Muller è stato fra i fondatori del gruppo Alte Kinder, una cooperativa cinematografica indipendente sorta nel 1985 con lo scopo di indagare le possibilità offerte dal super-8. Fra i video in mostra molti sono realizzati proprio con l’impiego di tale strumento. Le rudimentali caratteristiche del super-8 sono sapientemente esaltate dall’artista attuando vari interventi di falsa sovraesposizione e danneggiamento della pellicola in modo da conferire una sensazione di invecchiamento. Ricorrente nei video è il trattamento monocromo delle immagini con una predilezione per le gradazioni tonali dell’ocra e del blu. L’illuminazione contrastata trasmette una forte accentuazione drammatica. La cinepresa di Muller ricerca di frequente il particolare, andando spesso dall’inquadratura dell’occhio umano al piano ravvicinato e straniante degli oggetti. Pur conservando una connotazione narrativa, le opere eludono totalmente la consequenzialità nella rappresentazione degli accadimenti. Prediligendo un racconto che si fonda su momenti topici, panici, simbolici, onirici, metaforici, il montaggio avanza per ripetizioni, sovrapposizioni, stratificazioni, accumulazioni di immagini. Scrive Peter Tscherkassky, acuto e analitico commentatore del cinema di Muller: “le opere di questo autore raffigurano sì storie in qualche modo riconoscibili come tali, ma che al loro interno predomina un principio poetico”.

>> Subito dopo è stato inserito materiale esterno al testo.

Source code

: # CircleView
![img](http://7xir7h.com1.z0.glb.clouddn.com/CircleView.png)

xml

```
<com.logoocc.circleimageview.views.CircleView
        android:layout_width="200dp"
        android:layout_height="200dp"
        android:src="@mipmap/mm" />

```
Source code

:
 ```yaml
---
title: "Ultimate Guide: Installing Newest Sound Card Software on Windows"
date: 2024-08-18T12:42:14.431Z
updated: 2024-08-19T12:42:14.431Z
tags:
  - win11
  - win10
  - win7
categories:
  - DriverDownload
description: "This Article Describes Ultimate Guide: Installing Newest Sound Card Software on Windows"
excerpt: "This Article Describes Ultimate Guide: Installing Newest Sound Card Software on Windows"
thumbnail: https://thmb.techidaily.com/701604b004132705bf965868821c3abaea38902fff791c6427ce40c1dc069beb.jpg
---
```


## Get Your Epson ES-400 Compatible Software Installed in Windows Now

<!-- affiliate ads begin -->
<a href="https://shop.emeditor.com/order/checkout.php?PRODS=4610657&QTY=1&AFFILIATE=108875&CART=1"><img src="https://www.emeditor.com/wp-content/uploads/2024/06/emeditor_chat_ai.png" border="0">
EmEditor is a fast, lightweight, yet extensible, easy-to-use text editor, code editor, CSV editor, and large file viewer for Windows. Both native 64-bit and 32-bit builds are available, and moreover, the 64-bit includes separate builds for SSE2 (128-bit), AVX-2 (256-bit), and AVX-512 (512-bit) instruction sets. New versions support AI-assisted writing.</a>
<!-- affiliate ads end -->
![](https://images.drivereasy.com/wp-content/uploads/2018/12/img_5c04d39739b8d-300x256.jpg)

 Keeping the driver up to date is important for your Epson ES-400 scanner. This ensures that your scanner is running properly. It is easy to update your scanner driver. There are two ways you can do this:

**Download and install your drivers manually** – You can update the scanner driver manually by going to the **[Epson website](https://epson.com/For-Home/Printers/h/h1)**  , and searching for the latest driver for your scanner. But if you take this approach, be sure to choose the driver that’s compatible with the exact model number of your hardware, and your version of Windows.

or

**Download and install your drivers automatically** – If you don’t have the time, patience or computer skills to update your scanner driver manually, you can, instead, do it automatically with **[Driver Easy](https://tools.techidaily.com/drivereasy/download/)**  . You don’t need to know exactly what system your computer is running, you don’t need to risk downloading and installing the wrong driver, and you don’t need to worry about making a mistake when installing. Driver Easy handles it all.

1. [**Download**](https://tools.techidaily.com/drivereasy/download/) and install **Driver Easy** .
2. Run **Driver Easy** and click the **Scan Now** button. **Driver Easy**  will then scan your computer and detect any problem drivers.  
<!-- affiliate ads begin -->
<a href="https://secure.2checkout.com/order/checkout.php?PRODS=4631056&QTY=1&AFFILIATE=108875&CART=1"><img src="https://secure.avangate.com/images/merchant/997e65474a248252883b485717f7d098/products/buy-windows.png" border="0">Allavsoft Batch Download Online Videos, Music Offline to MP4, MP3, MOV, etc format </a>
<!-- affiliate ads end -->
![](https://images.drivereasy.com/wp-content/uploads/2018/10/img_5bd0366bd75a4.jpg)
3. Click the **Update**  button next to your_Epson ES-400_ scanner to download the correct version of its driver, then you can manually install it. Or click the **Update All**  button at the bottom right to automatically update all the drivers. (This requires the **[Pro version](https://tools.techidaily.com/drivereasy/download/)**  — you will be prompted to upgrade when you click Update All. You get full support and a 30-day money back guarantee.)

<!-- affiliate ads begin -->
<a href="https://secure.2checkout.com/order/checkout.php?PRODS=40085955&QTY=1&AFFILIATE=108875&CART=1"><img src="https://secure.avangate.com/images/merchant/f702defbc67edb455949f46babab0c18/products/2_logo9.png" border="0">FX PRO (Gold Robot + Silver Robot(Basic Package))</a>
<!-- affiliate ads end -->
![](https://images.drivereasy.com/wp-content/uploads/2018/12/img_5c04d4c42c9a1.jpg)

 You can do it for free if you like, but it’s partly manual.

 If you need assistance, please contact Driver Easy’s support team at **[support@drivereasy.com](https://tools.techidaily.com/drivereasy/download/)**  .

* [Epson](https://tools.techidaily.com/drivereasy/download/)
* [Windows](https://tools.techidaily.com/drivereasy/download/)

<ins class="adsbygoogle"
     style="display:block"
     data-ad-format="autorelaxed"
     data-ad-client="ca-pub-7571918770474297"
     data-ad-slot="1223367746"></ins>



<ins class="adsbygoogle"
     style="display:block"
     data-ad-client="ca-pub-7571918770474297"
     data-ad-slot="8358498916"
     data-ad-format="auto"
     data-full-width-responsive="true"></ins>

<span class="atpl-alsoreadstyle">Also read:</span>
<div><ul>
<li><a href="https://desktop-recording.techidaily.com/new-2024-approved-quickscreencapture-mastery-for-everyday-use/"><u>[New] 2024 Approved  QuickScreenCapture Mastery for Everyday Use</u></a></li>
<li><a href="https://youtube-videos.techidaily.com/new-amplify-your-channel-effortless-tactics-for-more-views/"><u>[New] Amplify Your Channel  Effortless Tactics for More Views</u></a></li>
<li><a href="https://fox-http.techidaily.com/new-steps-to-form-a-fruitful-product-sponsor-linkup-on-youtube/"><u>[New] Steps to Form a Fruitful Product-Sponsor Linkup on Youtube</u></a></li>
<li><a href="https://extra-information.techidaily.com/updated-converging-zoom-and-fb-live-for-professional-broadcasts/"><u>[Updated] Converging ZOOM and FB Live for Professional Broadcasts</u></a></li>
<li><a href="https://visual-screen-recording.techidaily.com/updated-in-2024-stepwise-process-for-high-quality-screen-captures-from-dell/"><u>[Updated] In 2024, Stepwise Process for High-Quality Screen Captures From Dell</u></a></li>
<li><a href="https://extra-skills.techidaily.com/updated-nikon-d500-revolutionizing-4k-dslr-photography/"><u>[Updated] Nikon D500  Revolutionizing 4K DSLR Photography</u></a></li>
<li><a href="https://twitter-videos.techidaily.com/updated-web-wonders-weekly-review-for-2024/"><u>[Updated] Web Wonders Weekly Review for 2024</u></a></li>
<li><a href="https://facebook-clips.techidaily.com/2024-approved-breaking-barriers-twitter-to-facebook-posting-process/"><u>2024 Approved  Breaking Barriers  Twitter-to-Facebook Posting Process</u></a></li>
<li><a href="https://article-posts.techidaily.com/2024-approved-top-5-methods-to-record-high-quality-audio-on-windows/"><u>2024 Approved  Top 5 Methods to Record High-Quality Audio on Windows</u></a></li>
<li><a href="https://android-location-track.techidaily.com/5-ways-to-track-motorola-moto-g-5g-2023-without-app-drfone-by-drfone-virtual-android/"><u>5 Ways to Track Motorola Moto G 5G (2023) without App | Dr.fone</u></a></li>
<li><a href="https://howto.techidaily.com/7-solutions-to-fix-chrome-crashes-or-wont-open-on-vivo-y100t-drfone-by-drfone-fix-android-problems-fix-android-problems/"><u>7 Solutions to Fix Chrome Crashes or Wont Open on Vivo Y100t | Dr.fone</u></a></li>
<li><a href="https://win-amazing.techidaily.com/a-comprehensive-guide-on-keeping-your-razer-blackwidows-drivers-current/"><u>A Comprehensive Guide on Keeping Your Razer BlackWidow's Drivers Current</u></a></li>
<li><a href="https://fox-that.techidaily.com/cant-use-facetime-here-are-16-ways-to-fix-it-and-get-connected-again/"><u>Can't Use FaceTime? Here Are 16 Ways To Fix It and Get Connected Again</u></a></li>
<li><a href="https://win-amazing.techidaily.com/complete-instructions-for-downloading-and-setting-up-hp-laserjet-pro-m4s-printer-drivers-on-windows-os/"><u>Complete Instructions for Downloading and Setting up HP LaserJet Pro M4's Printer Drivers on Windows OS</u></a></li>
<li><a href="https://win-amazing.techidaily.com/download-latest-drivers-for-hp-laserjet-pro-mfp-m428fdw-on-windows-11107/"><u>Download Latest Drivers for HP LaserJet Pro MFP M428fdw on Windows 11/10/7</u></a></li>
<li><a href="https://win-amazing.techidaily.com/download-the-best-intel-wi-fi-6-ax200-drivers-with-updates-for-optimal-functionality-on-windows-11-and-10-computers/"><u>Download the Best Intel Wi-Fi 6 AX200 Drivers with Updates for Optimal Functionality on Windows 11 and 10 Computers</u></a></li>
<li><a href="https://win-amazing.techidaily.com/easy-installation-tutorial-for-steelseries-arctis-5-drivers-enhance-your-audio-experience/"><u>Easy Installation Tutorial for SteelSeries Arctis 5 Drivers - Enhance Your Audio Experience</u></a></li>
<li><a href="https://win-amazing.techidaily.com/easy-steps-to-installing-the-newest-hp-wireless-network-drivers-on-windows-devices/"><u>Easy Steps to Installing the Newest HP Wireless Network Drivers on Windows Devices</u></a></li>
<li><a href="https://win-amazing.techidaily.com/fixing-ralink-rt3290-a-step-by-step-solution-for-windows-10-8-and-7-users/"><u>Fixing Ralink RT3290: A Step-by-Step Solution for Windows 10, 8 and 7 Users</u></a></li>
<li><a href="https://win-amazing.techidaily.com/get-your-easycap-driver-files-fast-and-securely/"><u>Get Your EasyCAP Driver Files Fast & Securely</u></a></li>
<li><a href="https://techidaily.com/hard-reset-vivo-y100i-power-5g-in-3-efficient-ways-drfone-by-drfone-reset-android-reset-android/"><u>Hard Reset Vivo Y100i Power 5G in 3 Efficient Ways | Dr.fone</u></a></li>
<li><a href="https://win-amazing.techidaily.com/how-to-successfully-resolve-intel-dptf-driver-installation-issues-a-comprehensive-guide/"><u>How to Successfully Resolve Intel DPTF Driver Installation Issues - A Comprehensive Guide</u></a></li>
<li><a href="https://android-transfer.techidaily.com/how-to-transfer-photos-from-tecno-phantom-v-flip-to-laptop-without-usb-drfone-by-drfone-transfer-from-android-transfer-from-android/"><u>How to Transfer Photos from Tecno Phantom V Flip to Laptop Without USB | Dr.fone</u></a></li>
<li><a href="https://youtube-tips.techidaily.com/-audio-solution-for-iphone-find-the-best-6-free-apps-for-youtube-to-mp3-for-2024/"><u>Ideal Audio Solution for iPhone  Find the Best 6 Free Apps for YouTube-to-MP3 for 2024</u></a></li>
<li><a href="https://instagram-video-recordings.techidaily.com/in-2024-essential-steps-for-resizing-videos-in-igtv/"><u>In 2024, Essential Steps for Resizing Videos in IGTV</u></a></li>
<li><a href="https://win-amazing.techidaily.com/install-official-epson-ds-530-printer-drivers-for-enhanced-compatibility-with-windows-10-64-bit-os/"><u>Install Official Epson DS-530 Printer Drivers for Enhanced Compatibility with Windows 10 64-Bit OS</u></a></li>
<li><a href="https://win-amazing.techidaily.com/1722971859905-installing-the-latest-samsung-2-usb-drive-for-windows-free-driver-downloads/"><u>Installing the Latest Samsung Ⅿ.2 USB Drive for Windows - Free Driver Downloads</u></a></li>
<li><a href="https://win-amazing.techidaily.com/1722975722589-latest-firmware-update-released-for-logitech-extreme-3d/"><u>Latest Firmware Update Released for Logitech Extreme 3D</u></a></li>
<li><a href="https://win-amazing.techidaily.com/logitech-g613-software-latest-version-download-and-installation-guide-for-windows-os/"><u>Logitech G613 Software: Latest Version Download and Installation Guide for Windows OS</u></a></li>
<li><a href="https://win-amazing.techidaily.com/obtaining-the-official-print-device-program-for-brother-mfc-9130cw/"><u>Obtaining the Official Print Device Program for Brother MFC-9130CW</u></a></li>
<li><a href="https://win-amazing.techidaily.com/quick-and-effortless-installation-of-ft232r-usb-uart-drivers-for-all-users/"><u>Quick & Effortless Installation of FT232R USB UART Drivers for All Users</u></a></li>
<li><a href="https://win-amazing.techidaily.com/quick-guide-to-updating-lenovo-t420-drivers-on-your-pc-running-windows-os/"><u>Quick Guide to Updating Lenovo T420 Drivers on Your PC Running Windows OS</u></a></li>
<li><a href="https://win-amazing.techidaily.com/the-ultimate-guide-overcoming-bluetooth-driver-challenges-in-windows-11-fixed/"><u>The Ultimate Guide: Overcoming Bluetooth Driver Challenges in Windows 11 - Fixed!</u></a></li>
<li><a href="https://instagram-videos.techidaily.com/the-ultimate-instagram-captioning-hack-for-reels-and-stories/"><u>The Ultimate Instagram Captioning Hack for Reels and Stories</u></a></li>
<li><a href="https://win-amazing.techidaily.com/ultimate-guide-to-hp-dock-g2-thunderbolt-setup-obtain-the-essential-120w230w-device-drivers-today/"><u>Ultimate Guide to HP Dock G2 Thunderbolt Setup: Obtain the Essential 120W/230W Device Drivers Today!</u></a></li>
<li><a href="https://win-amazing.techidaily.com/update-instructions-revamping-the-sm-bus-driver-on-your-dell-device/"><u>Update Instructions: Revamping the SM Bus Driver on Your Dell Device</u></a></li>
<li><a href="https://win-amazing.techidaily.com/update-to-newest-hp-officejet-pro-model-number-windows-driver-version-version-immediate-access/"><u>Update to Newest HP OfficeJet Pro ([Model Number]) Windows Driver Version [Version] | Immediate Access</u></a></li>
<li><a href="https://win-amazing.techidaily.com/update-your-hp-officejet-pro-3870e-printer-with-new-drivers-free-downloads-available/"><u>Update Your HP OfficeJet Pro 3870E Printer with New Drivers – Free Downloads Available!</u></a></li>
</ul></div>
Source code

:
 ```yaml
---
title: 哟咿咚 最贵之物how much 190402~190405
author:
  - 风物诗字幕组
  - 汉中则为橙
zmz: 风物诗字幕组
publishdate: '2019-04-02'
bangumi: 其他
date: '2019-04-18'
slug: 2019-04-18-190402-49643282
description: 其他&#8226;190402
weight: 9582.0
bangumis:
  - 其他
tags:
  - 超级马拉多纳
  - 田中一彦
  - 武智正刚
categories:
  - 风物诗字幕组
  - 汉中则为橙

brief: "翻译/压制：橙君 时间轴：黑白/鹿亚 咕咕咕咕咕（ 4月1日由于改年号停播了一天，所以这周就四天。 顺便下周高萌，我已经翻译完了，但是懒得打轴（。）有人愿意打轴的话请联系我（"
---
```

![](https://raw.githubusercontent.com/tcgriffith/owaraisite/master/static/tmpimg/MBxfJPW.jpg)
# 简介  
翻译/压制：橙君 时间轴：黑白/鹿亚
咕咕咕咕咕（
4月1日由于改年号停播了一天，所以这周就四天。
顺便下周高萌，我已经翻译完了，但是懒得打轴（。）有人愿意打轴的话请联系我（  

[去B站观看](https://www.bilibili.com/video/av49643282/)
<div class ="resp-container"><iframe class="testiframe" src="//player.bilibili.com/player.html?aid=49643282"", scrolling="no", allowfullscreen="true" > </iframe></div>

Una piccola menzione a parte è necessaria per Alpsee. Il cortometraggio si discosta dagli altri per l’atmosfera asettica che ricrea e per le tecniche di lavorazione (un piccolo film tradizionale a tutti gli effetti con sceneggiatura, attori, costumista e scenografo). L’ambientazione domestica in perfetto stile anni ’60 ospita una vicenda che riflette sul tema della crescita e dell’adolescenza, con forti compromissioni autobiografiche. I protagonisti sono una madre dai modi ansiosi, algidi e un bambino che compie le sue difficili prime esperienze di crescita. Le immagini di found footage ad inizio e fine del video sono tratte da filmati amatoriali, alcuni dei quali girati dal padre dell’artista.
In Alpsee come in tutti gli altri video Muller indaga aspetti drammatici dell’esistenza (morte, malattia, solitudine) colti attraverso una commistione di immagini, colori e suoni, che si sofferma sugli aspetti embletici esaltandone la poeticità intrinseca.
“Volevo che l’intuizione, la spontaneità e l’apertura fossero la base delle mie procedure” Matthias Muller (Notes on the Phoenix Tapes, 1999).